Data entries:
——————————

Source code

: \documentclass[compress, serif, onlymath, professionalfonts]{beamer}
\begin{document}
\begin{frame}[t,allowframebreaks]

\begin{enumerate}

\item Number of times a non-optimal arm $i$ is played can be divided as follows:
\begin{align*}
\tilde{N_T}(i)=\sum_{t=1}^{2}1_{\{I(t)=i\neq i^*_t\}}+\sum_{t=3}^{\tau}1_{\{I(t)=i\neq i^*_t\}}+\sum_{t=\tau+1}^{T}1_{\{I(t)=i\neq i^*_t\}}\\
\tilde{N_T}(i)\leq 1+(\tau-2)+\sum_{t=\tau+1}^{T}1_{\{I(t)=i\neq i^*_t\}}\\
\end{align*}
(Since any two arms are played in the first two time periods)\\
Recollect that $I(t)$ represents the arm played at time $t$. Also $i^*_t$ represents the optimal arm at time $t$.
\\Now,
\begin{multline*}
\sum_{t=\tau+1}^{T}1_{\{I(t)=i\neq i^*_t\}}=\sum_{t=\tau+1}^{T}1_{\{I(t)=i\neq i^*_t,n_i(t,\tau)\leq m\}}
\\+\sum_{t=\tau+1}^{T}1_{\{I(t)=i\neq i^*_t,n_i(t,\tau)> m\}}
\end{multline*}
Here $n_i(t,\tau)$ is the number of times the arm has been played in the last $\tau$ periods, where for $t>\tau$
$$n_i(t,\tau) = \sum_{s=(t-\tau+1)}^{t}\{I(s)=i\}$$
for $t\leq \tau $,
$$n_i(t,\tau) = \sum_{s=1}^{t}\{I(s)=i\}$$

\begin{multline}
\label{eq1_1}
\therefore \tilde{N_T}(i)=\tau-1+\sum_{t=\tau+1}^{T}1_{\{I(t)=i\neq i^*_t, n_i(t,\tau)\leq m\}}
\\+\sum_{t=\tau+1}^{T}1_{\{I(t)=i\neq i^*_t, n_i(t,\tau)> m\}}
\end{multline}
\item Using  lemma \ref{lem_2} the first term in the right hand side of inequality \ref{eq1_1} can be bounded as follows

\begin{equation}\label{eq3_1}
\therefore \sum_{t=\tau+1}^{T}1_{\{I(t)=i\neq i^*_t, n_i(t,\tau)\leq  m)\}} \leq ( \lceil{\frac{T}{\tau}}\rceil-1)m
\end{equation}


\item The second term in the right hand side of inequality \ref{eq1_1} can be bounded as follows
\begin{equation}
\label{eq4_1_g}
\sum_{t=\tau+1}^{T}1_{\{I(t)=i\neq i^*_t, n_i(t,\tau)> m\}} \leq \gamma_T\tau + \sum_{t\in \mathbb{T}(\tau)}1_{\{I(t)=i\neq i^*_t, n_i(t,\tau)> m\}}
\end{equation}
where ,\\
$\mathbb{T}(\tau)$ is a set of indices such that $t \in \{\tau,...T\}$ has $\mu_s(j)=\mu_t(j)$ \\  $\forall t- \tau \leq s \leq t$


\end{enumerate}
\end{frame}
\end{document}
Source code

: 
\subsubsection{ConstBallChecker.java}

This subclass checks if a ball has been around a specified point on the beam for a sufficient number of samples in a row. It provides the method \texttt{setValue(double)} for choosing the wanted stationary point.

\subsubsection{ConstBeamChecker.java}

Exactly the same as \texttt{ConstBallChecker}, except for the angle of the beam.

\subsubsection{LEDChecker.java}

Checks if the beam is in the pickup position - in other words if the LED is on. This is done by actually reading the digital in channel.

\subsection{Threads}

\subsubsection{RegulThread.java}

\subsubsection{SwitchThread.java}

——————————

## The problem:
What is needed is an exact copy of all the records.

## Expected answer:
Source code

: \documentclass[compress, serif, onlymath, professionalfonts]{beamer}
\begin{document}
\begin{frame}[t,allowframebreaks]

\begin{enumerate}

\item Number of times a non-optimal arm $i$ is played can be divided as follows:
\begin{align*}
\tilde{N_T}(i)=\sum_{t=1}^{2}1_{\{I(t)=i\neq i^*_t\}}+\sum_{t=3}^{\tau}1_{\{I(t)=i\neq i^*_t\}}+\sum_{t=\tau+1}^{T}1_{\{I(t)=i\neq i^*_t\}}\\
\tilde{N_T}(i)\leq 1+(\tau-2)+\sum_{t=\tau+1}^{T}1_{\{I(t)=i\neq i^*_t\}}\\
\end{align*}
(Since any two arms are played in the first two time periods)\\
Recollect that $I(t)$ represents the arm played at time $t$. Also $i^*_t$ represents the optimal arm at time $t$.
\\Now,
\begin{multline*}
\sum_{t=\tau+1}^{T}1_{\{I(t)=i\neq i^*_t\}}=\sum_{t=\tau+1}^{T}1_{\{I(t)=i\neq i^*_t,n_i(t,\tau)\leq m\}}
\\+\sum_{t=\tau+1}^{T}1_{\{I(t)=i\neq i^*_t,n_i(t,\tau)> m\}}
\end{multline*}
Here $n_i(t,\tau)$ is the number of times the arm has been played in the last $\tau$ periods, where for $t>\tau$
$$n_i(t,\tau) = \sum_{s=(t-\tau+1)}^{t}\{I(s)=i\}$$
for $t\leq \tau $,
$$n_i(t,\tau) = \sum_{s=1}^{t}\{I(s)=i\}$$

\begin{multline}
\label{eq1_1}
\therefore \tilde{N_T}(i)=\tau-1+\sum_{t=\tau+1}^{T}1_{\{I(t)=i\neq i^*_t, n_i(t,\tau)\leq m\}}
\\+\sum_{t=\tau+1}^{T}1_{\{I(t)=i\neq i^*_t, n_i(t,\tau)> m\}}
\end{multline}
\item Using  lemma \ref{lem_2} the first term in the right hand side of inequality \ref{eq1_1} can be bounded as follows

\begin{equation}\label{eq3_1}
\therefore \sum_{t=\tau+1}^{T}1_{\{I(t)=i\neq i^*_t, n_i(t,\tau)\leq  m)\}} \leq ( \lceil{\frac{T}{\tau}}\rceil-1)m
\end{equation}


\item The second term in the right hand side of inequality \ref{eq1_1} can be bounded as follows
\begin{equation}
\label{eq4_1_g}
\sum_{t=\tau+1}^{T}1_{\{I(t)=i\neq i^*_t, n_i(t,\tau)> m\}} \leq \gamma_T\tau + \sum_{t\in \mathbb{T}(\tau)}1_{\{I(t)=i\neq i^*_t, n_i(t,\tau)> m\}}
\end{equation}
where ,\\
$\mathbb{T}(\tau)$ is a set of indices such that $t \in \{\tau,...T\}$ has $\mu_s(j)=\mu_t(j)$ \\  $\forall t- \tau \leq s \leq t$


\end{enumerate}
\end{frame}
\end{document}
Source code

: 
\subsubsection{ConstBallChecker.java}

This subclass checks if a ball has been around a specified point on the beam for a sufficient number of samples in a row. It provides the method \texttt{setValue(double)} for choosing the wanted stationary point.

\subsubsection{ConstBeamChecker.java}

Exactly the same as \texttt{ConstBallChecker}, except for the angle of the beam.

\subsubsection{LEDChecker.java}

Checks if the beam is in the pickup position - in other words if the LED is on. This is done by actually reading the digital in channel.

\subsection{Threads}

\subsubsection{RegulThread.java}

\subsubsection{SwitchThread.java}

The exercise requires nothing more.